Sunday, August 1, 2010

'I Like My Wife, I Just Can't Live With Her'

Not me.

That's John Frost, at NYT (FWIW), "
The Un-Divorced":
... at 58, he sees no reason to divorce. Their children have grown and left home. He asked himself: Why bring in a bunch of lawyers? Why create rancor when there’s nowhere to go but down?

“To tie a bow around it would only make it uglier,” Mr. Frost said. “When people ask about my relationship status, I usually just say: ‘It’s complicated. I like my wife, I just can’t live with her.’ ”
And check this out:
One woman, a 39-year-old mother of two from Brooklyn, who like many interviewed for this article wished to remain anonymous, has stayed separated for nearly two years at the suggestion of five lawyers.

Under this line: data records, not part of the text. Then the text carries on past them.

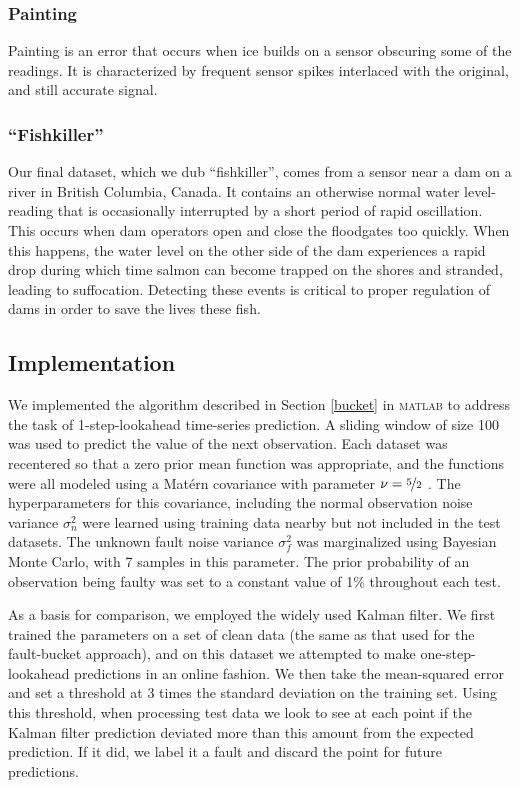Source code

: \documentclass{article}
\begin{document}
\subsubsection{Painting}
Painting is an error that occurs when ice builds on a sensor obscuring
some of the readings. It is characterized by frequent sensor spikes
interlaced with the original, and still accurate signal.

\subsubsection{``Fishkiller''}
Our final dataset, which we dub ``fishkiller'', comes from a sensor
near a dam on a river in British Columbia, Canada. It contains an
otherwise normal water level-reading that is occasionally interrupted
by a short period of rapid oscillation. This occurs when dam operators
open and close the floodgates too quickly. When this happens, the
water level on the other side of the dam experiences a rapid drop
during which time salmon can become trapped on the shores and
stranded, leading to suffocation. Detecting these events is critical
to proper regulation of dams in order to save the lives these fish.

\subsection{Implementation}

We implemented the algorithm described in Section \ref{bucket} in
\textsc{matlab} to address the task of 1-step-lookahead time-series
prediction.  A sliding window of size 100 was used to predict the
value of the next observation.  Each dataset was recentered so that a
zero prior mean function was appropriate, and the functions were all
modeled using a Mat\'{e}rn covariance with parameter $\nu =
\nicefrac{5}{2}$ \citep{gpml}.  The hyperparameters for this
covariance, including the normal observation noise variance
$\sigma_n^2$ were learned using training data nearby but not included
in the test datasets.  The unknown fault noise variance $\sigma_f^2$
was marginalized using Bayesian Monte Carlo, with 7 samples in this
parameter.  The prior probability of an observation being faulty was
set to a constant value of 1\% throughout each test.

As a basis for comparison, we employed the widely used Kalman
filter. We first trained the parameters on a set of clean data (the
same as that used for the fault-bucket approach), and on this dataset
we attempted to make one-step-lookahead predictions in an online
fashion. We then take the mean-squared error and set a threshold at 3
times the standard deviation on the training set. Using this
threshold, when processing test data we look to see at each point if
the Kalman filter prediction deviated more than this amount from the
expected prediction. If it did, we label it a fault and discard the
point for future predictions.
\end{document}
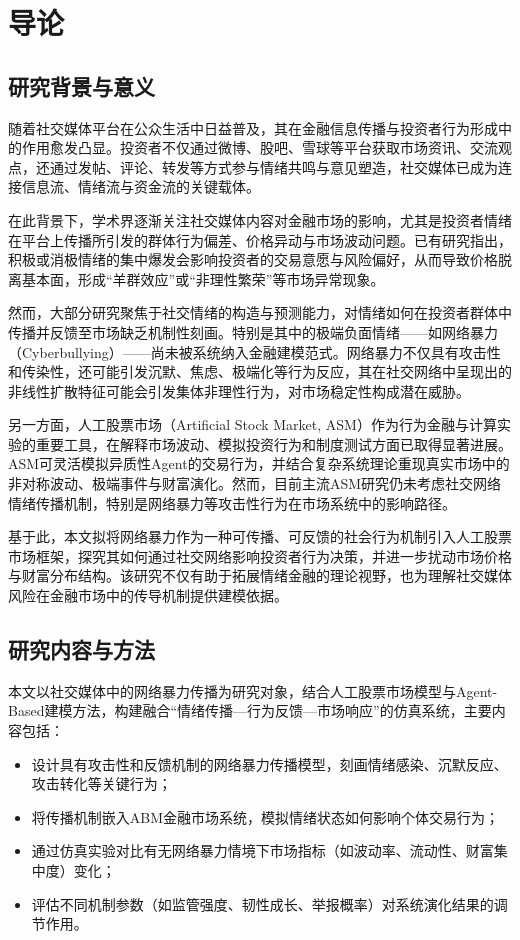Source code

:\chapter{导论}

\section{研究背景与意义}

随着社交媒体平台在公众生活中日益普及，其在金融信息传播与投资者行为形成中的作用愈发凸显。投资者不仅通过微博、股吧、雪球等平台获取市场资讯、交流观点，还通过发帖、评论、转发等方式参与情绪共鸣与意见塑造，社交媒体已成为连接信息流、情绪流与资金流的关键载体。

在此背景下，学术界逐渐关注社交媒体内容对金融市场的影响，尤其是投资者情绪在平台上传播所引发的群体行为偏差、价格异动与市场波动问题。已有研究指出，积极或消极情绪的集中爆发会影响投资者的交易意愿与风险偏好，从而导致价格脱离基本面，形成“羊群效应”或“非理性繁荣”等市场异常现象。

然而，大部分研究聚焦于社交情绪的构造与预测能力，对情绪如何在投资者群体中传播并反馈至市场缺乏机制性刻画。特别是其中的极端负面情绪——如网络暴力（Cyberbullying）——尚未被系统纳入金融建模范式。网络暴力不仅具有攻击性和传染性，还可能引发沉默、焦虑、极端化等行为反应，其在社交网络中呈现出的非线性扩散特征可能会引发集体非理性行为，对市场稳定性构成潜在威胁。

另一方面，人工股票市场（Artificial Stock Market, ASM）作为行为金融与计算实验的重要工具，在解释市场波动、模拟投资行为和制度测试方面已取得显著进展。ASM可灵活模拟异质性Agent的交易行为，并结合复杂系统理论重现真实市场中的非对称波动、极端事件与财富演化。然而，目前主流ASM研究仍未考虑社交网络情绪传播机制，特别是网络暴力等攻击性行为在市场系统中的影响路径。

基于此，本文拟将网络暴力作为一种可传播、可反馈的社会行为机制引入人工股票市场框架，探究其如何通过社交网络影响投资者行为决策，并进一步扰动市场价格与财富分布结构。该研究不仅有助于拓展情绪金融的理论视野，也为理解社交媒体风险在金融市场中的传导机制提供建模依据。

\section{研究内容与方法}

本文以社交媒体中的网络暴力传播为研究对象，结合人工股票市场模型与Agent-Based建模方法，构建融合“情绪传播—行为反馈—市场响应”的仿真系统，主要内容包括：

\begin{itemize}
  \item 设计具有攻击性和反馈机制的网络暴力传播模型，刻画情绪感染、沉默反应、攻击转化等关键行为；
  \item 将传播机制嵌入ABM金融市场系统，模拟情绪状态如何影响个体交易行为；
  \item 通过仿真实验对比有无网络暴力情境下市场指标（如波动率、流动性、财富集中度）变化；
  \item 评估不同机制参数（如监管强度、韧性成长、举报概率）对系统演化结果的调节作用。
\end{itemize}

“There’s no advantage to getting divorced,” she said. Both she and her husband are in new relationships. Most people assume they’ve officially split. But given the health insurance issue and the prospect of legal fees, she said, “I feel like we could just drift on like this for years.”

Not being divorced is also an excuse not to remarry.

“In my day, we’d refer to a man as a bon vivant, a gadabout who doesn’t want to worry about marrying anyone else because he’s already married,” said Sheila Riesel, a New York divorce lawyer for more than three decades.

In the end, some people just don’t want to divorce. Perhaps one spouse desires it and the other drags his or her feet. Sometimes, people are just confused; separation can be a wake-up call.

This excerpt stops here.